| Saved entries |
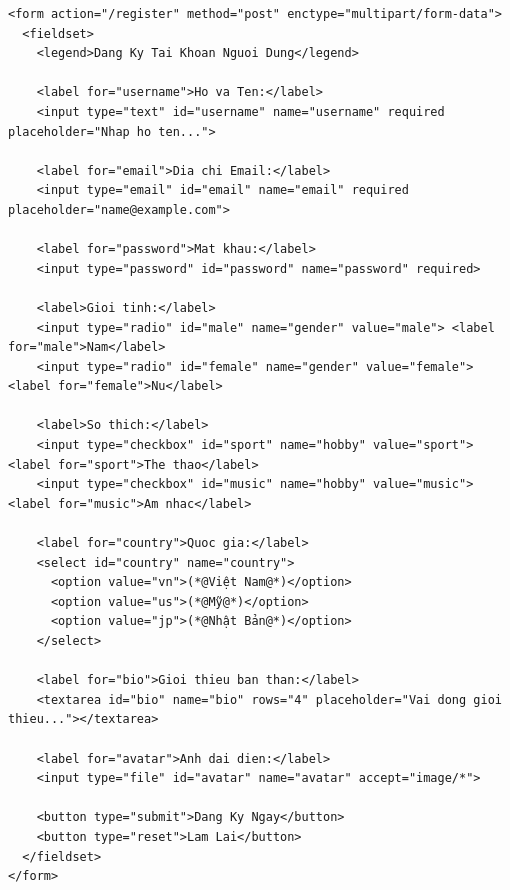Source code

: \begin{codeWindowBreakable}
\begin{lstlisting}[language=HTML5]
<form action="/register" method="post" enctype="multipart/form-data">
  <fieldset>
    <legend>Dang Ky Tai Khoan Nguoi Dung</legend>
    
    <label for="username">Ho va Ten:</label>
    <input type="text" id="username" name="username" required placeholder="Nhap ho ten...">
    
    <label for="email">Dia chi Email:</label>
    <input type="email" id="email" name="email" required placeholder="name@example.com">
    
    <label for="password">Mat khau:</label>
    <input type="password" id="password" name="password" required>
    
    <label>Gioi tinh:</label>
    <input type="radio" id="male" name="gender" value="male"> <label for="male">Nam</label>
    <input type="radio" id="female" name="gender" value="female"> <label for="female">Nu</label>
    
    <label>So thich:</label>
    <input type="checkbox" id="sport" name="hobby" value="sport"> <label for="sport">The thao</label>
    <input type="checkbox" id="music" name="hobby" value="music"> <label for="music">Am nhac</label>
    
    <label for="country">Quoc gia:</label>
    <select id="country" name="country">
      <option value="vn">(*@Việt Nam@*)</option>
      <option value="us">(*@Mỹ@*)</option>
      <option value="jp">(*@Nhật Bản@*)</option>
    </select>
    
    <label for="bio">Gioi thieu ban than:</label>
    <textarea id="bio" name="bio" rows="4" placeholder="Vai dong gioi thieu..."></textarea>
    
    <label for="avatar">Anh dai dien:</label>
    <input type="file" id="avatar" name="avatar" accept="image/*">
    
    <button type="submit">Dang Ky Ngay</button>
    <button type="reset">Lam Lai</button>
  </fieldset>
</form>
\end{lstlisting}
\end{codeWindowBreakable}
---
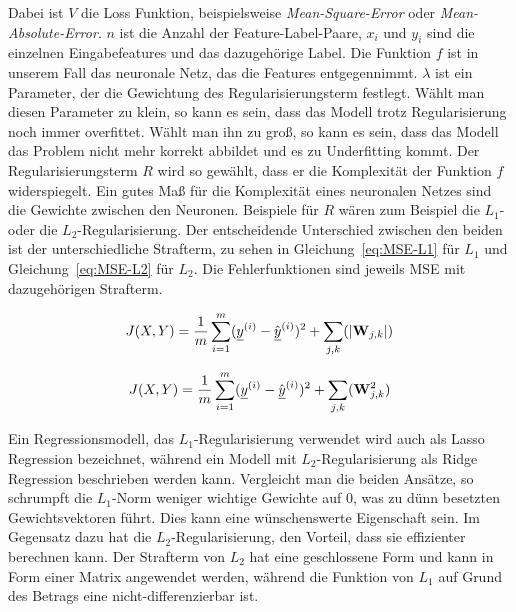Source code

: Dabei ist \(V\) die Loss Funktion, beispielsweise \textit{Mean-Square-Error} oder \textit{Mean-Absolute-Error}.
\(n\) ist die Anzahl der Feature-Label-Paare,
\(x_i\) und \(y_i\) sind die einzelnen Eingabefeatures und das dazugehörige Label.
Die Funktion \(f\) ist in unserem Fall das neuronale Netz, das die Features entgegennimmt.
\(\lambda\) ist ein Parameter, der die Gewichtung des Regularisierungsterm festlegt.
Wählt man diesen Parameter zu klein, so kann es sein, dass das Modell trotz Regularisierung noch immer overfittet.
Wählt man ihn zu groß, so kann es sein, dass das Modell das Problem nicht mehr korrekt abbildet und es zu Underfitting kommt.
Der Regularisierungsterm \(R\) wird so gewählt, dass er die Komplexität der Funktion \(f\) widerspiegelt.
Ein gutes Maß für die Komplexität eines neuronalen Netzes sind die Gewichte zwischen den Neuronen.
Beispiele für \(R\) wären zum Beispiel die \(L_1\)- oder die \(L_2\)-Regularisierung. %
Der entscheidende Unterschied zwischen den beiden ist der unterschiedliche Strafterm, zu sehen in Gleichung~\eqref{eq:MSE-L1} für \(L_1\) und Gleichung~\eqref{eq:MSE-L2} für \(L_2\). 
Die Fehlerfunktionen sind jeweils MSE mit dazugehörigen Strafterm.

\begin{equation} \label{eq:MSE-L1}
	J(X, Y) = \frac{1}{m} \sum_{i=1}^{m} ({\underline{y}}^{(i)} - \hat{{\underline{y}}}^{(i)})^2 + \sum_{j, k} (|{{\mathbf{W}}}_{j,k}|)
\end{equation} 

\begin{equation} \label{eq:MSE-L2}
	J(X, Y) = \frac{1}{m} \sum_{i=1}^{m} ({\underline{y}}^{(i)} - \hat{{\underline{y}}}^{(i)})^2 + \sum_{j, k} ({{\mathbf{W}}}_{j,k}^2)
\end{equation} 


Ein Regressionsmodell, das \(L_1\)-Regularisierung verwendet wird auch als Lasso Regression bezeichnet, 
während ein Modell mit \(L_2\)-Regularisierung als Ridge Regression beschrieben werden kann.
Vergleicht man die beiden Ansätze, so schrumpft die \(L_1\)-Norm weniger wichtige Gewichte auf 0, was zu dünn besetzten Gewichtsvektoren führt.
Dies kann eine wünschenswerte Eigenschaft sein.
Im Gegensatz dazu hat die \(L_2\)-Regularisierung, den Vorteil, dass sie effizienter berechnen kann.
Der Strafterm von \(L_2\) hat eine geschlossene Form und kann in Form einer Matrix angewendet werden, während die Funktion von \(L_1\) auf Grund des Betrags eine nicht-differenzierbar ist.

| TO DO |
Determine how many lines above contain the string "zwischen". Give only that number.

| ANSWER FOR THE TASK |
2